[Records from a dataset]
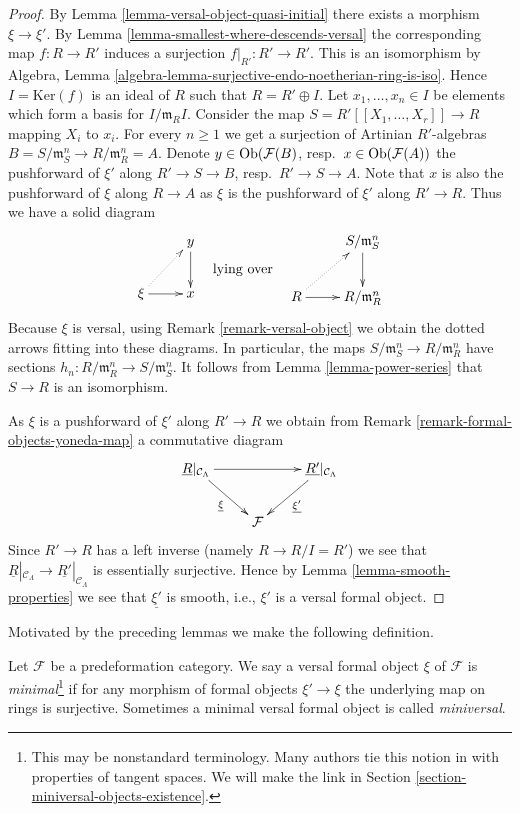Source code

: \begin{proof}
By
Lemma \ref{lemma-versal-object-quasi-initial}
there exists a morphism $\xi \to \xi'$. By
Lemma \ref{lemma-smallest-where-descends-versal}
the corresponding map $f : R \to R'$ induces a surjection
$f|_{R'} : R' \to R'$. This is an isomorphism by
Algebra, Lemma \ref{algebra-lemma-surjective-endo-noetherian-ring-is-iso}.
Hence $I = \text{Ker}(f)$ is an ideal of $R$ such that $R = R' \oplus I$.
Let $x_1, \ldots, x_n \in I$ be elements which form a basis for
$I/\mathfrak m_RI$. Consider the map
$S = R'[[X_1, \ldots, X_r]] \to R$ mapping $X_i$ to $x_i$.
For every $n \geq 1$ we get a surjection of Artinian $R'$-algebras
$B = S/\mathfrak m_S^n \to R/\mathfrak m_R^n = A$. Denote
$y \in \mathop{\rm Ob}\nolimits(\mathcal{F}(B)$, resp.\ $x \in \mathop{\rm Ob}\nolimits(\mathcal{F}(A))$
the pushforward of $\xi'$ along $R' \to S \to B$, resp.\ $R' \to S \to A$.
Note that $x$ is also the pushforward of $\xi$ along $R \to A$ as
$\xi$ is the pushforward of $\xi'$ along $R' \to R$.
Thus we have a solid diagram
$$
\vcenter{
\xymatrix{
& y \ar[d] \\
\xi \ar[r] \ar@{..>}[ru] & x
}
}
\quad\text{lying over}\quad
\vcenter{
\xymatrix{
& S/\mathfrak m_S^n \ar[d] \\
R \ar[r] \ar@{..>}[ru] & R/\mathfrak m_R^n
}
}
$$
Because $\xi$ is versal, using
Remark \ref{remark-versal-object}
we obtain the dotted arrows fitting into these diagrams.
In particular, the maps $S/\mathfrak m_S^n \to R/\mathfrak m_R^n$
have sections $h_n : R/\mathfrak m_R^n \to S/\mathfrak m_S^n$.
It follows from
Lemma \ref{lemma-power-series}
that $S \to R$ is an isomorphism.

\medskip\noindent
As $\xi$ is a pushforward of $\xi'$ along $R' \to R$ we obtain from
Remark \ref{remark-formal-objects-yoneda-map}
a commutative diagram
$$
\xymatrix{
\underline{R}|_{\mathcal{C}_\Lambda} \ar[rr] \ar[rd]_{\underline{\xi}} & &
\underline{R'}|_{\mathcal{C}_\Lambda} \ar[ld]^{\underline{\xi'}} \\
& \mathcal{F}
}
$$
Since $R' \to R$ has a left inverse (namely $R \to R/I = R'$) we see that
$\underline{R}|_{\mathcal{C}_\Lambda} \to
\underline{R'}|_{\mathcal{C}_\Lambda}$ is essentially surjective.
Hence by
Lemma \ref{lemma-smooth-properties}
we see that $\underline{\xi'}$ is smooth, i.e., $\xi'$ is a versal
formal object.
\end{proof}

\noindent
Motivated by the preceding lemmas we make the following definition.

\begin{definition}
\label{definition-minimal-versal}
Let $\mathcal{F}$ be a predeformation category.
We say a versal formal object $\xi$ of $\mathcal{F}$ is
{\it minimal}\footnote{This may be nonstandard terminology. Many
authors tie this notion in with properties of tangent spaces.
We will make the link in
Section \ref{section-miniversal-objects-existence}.}
if for any morphism of formal objects
$\xi' \to \xi$ the underlying map on rings is surjective.
Sometimes a minimal versal formal object is called {\it miniversal}.
\end{definition}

*Exercise brief*: Repeat every entry above word for word, and include no pictures.

*Problem solution*:
Source code

: \begin{proof}
By
Lemma \ref{lemma-versal-object-quasi-initial}
there exists a morphism $\xi \to \xi'$. By
Lemma \ref{lemma-smallest-where-descends-versal}
the corresponding map $f : R \to R'$ induces a surjection
$f|_{R'} : R' \to R'$. This is an isomorphism by
Algebra, Lemma \ref{algebra-lemma-surjective-endo-noetherian-ring-is-iso}.
Hence $I = \text{Ker}(f)$ is an ideal of $R$ such that $R = R' \oplus I$.
Let $x_1, \ldots, x_n \in I$ be elements which form a basis for
$I/\mathfrak m_RI$. Consider the map
$S = R'[[X_1, \ldots, X_r]] \to R$ mapping $X_i$ to $x_i$.
For every $n \geq 1$ we get a surjection of Artinian $R'$-algebras
$B = S/\mathfrak m_S^n \to R/\mathfrak m_R^n = A$. Denote
$y \in \mathop{\rm Ob}\nolimits(\mathcal{F}(B)$, resp.\ $x \in \mathop{\rm Ob}\nolimits(\mathcal{F}(A))$
the pushforward of $\xi'$ along $R' \to S \to B$, resp.\ $R' \to S \to A$.
Note that $x$ is also the pushforward of $\xi$ along $R \to A$ as
$\xi$ is the pushforward of $\xi'$ along $R' \to R$.
Thus we have a solid diagram
$$
\vcenter{
\xymatrix{
& y \ar[d] \\
\xi \ar[r] \ar@{..>}[ru] & x
}
}
\quad\text{lying over}\quad
\vcenter{
\xymatrix{
& S/\mathfrak m_S^n \ar[d] \\
R \ar[r] \ar@{..>}[ru] & R/\mathfrak m_R^n
}
}
$$
Because $\xi$ is versal, using
Remark \ref{remark-versal-object}
we obtain the dotted arrows fitting into these diagrams.
In particular, the maps $S/\mathfrak m_S^n \to R/\mathfrak m_R^n$
have sections $h_n : R/\mathfrak m_R^n \to S/\mathfrak m_S^n$.
It follows from
Lemma \ref{lemma-power-series}
that $S \to R$ is an isomorphism.

\medskip\noindent
As $\xi$ is a pushforward of $\xi'$ along $R' \to R$ we obtain from
Remark \ref{remark-formal-objects-yoneda-map}
a commutative diagram
$$
\xymatrix{
\underline{R}|_{\mathcal{C}_\Lambda} \ar[rr] \ar[rd]_{\underline{\xi}} & &
\underline{R'}|_{\mathcal{C}_\Lambda} \ar[ld]^{\underline{\xi'}} \\
& \mathcal{F}
}
$$
Since $R' \to R$ has a left inverse (namely $R \to R/I = R'$) we see that
$\underline{R}|_{\mathcal{C}_\Lambda} \to
\underline{R'}|_{\mathcal{C}_\Lambda}$ is essentially surjective.
Hence by
Lemma \ref{lemma-smooth-properties}
we see that $\underline{\xi'}$ is smooth, i.e., $\xi'$ is a versal
formal object.
\end{proof}

\noindent
Motivated by the preceding lemmas we make the following definition.

\begin{definition}
\label{definition-minimal-versal}
Let $\mathcal{F}$ be a predeformation category.
We say a versal formal object $\xi$ of $\mathcal{F}$ is
{\it minimal}\footnote{This may be nonstandard terminology. Many
authors tie this notion in with properties of tangent spaces.
We will make the link in
Section \ref{section-miniversal-objects-existence}.}
if for any morphism of formal objects
$\xi' \to \xi$ the underlying map on rings is surjective.
Sometimes a minimal versal formal object is called {\it miniversal}.
\end{definition}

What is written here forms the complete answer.